Originally Posted by
Olman
The Equititrust Annual Financial Report makes for some interesting reading.
The Equititrust Income Fund is managed by Equititrust Limited (the "Responsible Entity" - let's abbreviate that to "RE").
The RE maintains a minimum investment of $40million in the Fund. This investment is subordinated to the rights of other investors. I take this to mean that ordinary investors get paid out before the RE. A very noble gesture, on the face of it. However, there is lucrative compensation available for this gesture.
Income distributions from the Scheme were conducted in the following order of priority:
1. expenses of the scheme in an actual basis
2. benchmark distribution to members
3. payment of management fees to the RE
4. distribution of remaining surplus to be paid to the RE as a return on RE's subordinated units.

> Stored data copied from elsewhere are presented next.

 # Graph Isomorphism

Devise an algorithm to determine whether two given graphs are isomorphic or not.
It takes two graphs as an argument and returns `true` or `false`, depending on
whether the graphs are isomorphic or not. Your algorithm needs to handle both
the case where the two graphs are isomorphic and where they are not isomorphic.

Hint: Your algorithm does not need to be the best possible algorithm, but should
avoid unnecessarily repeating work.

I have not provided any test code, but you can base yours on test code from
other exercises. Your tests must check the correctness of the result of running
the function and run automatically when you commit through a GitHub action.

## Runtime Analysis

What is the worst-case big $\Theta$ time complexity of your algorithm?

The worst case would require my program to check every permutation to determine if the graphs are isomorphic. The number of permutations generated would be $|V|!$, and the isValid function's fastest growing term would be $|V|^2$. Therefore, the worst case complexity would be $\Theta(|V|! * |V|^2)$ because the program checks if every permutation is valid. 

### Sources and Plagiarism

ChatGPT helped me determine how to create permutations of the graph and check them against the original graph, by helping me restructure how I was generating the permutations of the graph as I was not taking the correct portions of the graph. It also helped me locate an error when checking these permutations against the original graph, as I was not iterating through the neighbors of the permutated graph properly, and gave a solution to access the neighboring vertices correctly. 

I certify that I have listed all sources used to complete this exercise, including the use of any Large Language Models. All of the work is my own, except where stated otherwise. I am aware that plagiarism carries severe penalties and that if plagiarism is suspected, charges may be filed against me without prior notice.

The RE takes a management fee of 1.5% (excluding GST) of funds under management ($4.46 million in 2010).
In addition, the RE took $10,531,734 as a return on the RE's subordinated investment, in accordance with priority 4 above. This was in one year, and amounts to 1/4 of the subordinated investment - a return of 25%. Not bad, when you consider the rates being paid to ordinary investors of around 8%.

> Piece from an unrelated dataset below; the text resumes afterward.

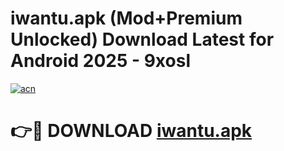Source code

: # iwantu.apk (Mod+Premium Unlocked) Download Latest for Android 2025 - 9xosl

[![acn](https://github.com/user-attachments/assets/0f9c940e-d8b0-45ae-aac7-cd30a18b3e1c)](https://app.mediaupload.pro/?title=iwantu.apk&ref=1F)

# 👉🔴 DOWNLOAD [iwantu.apk](https://app.mediaupload.pro/?title=iwantu.apk&ref=1F)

What I find disturbing is that the RE has classified the Fund as a "non-liquid" fund, and on this basis they have frozen redemptions. If the Fund is really "non-liquid", where did they find the 10.5 million to pay themselves? Where does the capital invested by the ordinary investors rank in priority as far as redemptions are concerned?
As I see it, at 25% return, they only have to hang in there for 4 years and they've made their capital back, and the subordinated status turns into a joke at the investors' expense. All that is required is to hold off redemptions for another couple of years while continuing to rake off the "distribution of remaining surplus to be paid to the RE as a return on RE's subordinated units."
Something smells very fishy here. Any comments?